Department of Psychology.
J Consult Clin Psychol. 2022 Jul;90(7):568-581. doi: 10.1037/ccp0000746.
Muslims living in the United States (MLUS) report high mental health stigma. They also underutilize professional psychological help, despite experiencing rising Islamophobia and comparatively poorer mental health. In line with double stigma, we examined whether MLUS who perceived greater Islamophobia also experienced greater self-stigma of seeking help, and whether this was related to negative help-seeking attitudes. We also assessed therapist demographic and treatment modality preferences and explored how they related to risk factors for low help-seeking.
Utilizing a representative sample of 350 MLUS (50% women, 33% immigrants) acquired via a Qualtrics panel aggregate, we assessed a path model of help-seeking attitudes to determine the direct and indirect effects of perceived Islamophobia via self-stigma and psychological distress. Therapist and treatment preferences were examined via multiple regression models and analysis of variance (ANOVAs). Open-ended responses were coded through content analysis.
Perceived Islamophobia was associated with greater psychological distress and also indirectly related to negative help-seeking attitudes via greater self-stigma. Therapists of a similar background, therapy in a mosque-setting, group therapy, and imam collaboration were more appealing to MLUS who were at risk for low help-seeking.
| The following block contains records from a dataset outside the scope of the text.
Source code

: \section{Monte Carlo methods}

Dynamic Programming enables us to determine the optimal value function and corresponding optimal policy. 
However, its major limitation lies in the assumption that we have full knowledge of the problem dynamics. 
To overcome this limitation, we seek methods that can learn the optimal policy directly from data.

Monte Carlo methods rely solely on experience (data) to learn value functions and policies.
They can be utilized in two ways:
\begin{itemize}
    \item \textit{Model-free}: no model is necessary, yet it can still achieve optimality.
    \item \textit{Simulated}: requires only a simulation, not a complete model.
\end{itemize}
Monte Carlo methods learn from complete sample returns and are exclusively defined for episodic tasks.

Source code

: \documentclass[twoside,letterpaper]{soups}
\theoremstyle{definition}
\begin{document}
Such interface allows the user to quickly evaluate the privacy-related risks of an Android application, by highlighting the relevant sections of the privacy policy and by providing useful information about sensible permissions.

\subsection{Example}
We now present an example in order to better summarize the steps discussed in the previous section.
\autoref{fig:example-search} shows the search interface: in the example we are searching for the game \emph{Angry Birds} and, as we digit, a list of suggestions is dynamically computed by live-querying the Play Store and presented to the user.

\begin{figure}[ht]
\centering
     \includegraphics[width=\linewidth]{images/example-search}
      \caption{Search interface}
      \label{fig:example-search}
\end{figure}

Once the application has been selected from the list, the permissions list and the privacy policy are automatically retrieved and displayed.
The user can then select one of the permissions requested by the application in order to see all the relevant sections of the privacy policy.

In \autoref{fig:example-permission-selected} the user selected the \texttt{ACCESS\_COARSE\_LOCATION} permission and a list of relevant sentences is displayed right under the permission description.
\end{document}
Among MLUS, perceived Islamophobia may present a dual risk-simultaneously increasing psychological distress and indirectly leading to negative attitudes toward help-seeking via higher self-stigma. Conversely, for MLUS at risk for low help-seeking, accessible community-based treatments and treatment with a Muslim or race/ethnicity-matched therapist may facilitate help-seeking behaviors. Future work may determine whether addressing double stigma within Muslim communities (e.g., Islamophobia and self-stigma) may improve psychological help-seeking. (PsycInfo Database Record (c) 2022 APA, all rights reserved).
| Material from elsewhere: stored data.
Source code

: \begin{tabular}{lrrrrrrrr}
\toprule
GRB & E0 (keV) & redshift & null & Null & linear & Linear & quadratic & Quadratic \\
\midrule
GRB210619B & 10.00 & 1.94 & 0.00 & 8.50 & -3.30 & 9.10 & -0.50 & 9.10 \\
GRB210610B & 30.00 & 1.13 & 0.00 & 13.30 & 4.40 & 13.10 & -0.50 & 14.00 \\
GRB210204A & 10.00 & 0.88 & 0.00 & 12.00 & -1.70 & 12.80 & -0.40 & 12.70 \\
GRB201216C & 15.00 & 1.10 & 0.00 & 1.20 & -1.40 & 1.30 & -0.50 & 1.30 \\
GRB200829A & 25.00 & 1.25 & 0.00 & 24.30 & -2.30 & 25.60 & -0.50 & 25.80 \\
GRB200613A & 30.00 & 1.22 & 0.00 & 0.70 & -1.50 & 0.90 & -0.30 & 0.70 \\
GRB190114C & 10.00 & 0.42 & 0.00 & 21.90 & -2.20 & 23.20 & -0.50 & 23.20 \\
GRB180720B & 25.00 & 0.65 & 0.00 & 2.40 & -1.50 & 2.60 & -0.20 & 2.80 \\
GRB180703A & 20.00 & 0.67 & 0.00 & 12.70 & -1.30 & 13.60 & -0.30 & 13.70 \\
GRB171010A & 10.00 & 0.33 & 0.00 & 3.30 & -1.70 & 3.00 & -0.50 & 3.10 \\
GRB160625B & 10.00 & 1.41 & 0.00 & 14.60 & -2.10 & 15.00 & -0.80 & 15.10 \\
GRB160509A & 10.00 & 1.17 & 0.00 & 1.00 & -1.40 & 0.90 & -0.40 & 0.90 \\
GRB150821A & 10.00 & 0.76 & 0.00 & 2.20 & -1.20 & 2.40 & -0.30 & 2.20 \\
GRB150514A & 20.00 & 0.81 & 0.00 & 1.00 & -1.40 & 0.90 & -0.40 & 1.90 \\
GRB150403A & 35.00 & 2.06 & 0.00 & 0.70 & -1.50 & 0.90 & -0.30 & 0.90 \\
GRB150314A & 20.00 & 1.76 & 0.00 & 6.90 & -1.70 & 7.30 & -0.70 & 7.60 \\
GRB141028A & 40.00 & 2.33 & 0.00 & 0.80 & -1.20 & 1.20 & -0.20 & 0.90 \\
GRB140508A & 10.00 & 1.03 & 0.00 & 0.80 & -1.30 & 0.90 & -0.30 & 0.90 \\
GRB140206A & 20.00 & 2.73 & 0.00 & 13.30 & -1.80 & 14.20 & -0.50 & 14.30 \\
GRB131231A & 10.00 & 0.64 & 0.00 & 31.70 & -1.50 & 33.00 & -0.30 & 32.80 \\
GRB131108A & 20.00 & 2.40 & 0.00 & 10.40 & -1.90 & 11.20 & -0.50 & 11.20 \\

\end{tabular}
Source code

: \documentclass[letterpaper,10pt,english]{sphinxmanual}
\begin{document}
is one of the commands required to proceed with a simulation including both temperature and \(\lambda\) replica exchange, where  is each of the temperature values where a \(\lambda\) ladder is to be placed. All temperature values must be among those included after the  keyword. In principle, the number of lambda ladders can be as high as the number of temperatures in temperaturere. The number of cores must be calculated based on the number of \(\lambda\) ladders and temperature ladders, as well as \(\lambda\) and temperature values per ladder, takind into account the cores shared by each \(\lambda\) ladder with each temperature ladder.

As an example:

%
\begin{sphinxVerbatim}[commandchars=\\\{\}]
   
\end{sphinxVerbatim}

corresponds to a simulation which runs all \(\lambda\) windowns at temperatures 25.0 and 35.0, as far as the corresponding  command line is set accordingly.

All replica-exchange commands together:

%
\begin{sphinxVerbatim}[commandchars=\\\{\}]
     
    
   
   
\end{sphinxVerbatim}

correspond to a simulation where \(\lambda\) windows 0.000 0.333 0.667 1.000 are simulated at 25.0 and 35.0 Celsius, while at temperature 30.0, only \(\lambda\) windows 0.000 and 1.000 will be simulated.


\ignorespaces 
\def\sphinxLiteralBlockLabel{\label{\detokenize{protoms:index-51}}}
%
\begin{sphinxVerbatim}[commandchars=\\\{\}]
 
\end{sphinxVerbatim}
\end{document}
生活在美国的穆斯林(MLUS)报告称,他们存在较高的心理健康污名化问题。尽管他们经历了不断上升的伊斯兰恐惧症和相对较差的心理健康水平,但他们也很少利用专业的心理帮助。根据双重污名理论,我们考察了 MLUS 中那些感知到更大的伊斯兰恐惧症是否也经历了更大的寻求帮助的自我污名化,以及这种情况是否与消极的寻求帮助态度有关。我们还评估了治疗师的人口统计学和治疗方式偏好,并探讨了它们与寻求帮助率低的风险因素的关系。
我们利用通过 Qualtrics 面板汇总获得的 350 名 MLUS(50%为女性,33%为移民)的代表性样本,评估了寻求帮助态度的路径模型,以确定感知的伊斯兰恐惧症通过自我污名化和心理困扰的直接和间接影响。通过多元回归模型和方差分析(ANOVA)来检验治疗师和治疗方式的偏好。通过内容分析对开放式回答进行编码。
感知到的伊斯兰恐惧症与更大的心理困扰相关,并且通过更大的自我污名化与消极的寻求帮助态度间接相关。具有相似背景、在清真寺环境中进行的治疗、团体治疗和伊玛目合作的治疗师对寻求帮助率低的 MLUS 更有吸引力。
在 MLUS 中,感知到的伊斯兰恐惧症可能带来双重风险——同时增加心理困扰,并通过更高的自我污名化间接导致对寻求帮助的消极态度。相反,对于寻求帮助率低的 MLUS,可获得的基于社区的治疗和与穆斯林或种族/民族相匹配的治疗师的治疗可能会促进寻求帮助的行为。未来的工作可能需要确定在穆斯林社区内解决双重污名问题(例如,伊斯兰恐惧症和自我污名化)是否可以改善寻求心理帮助的行为。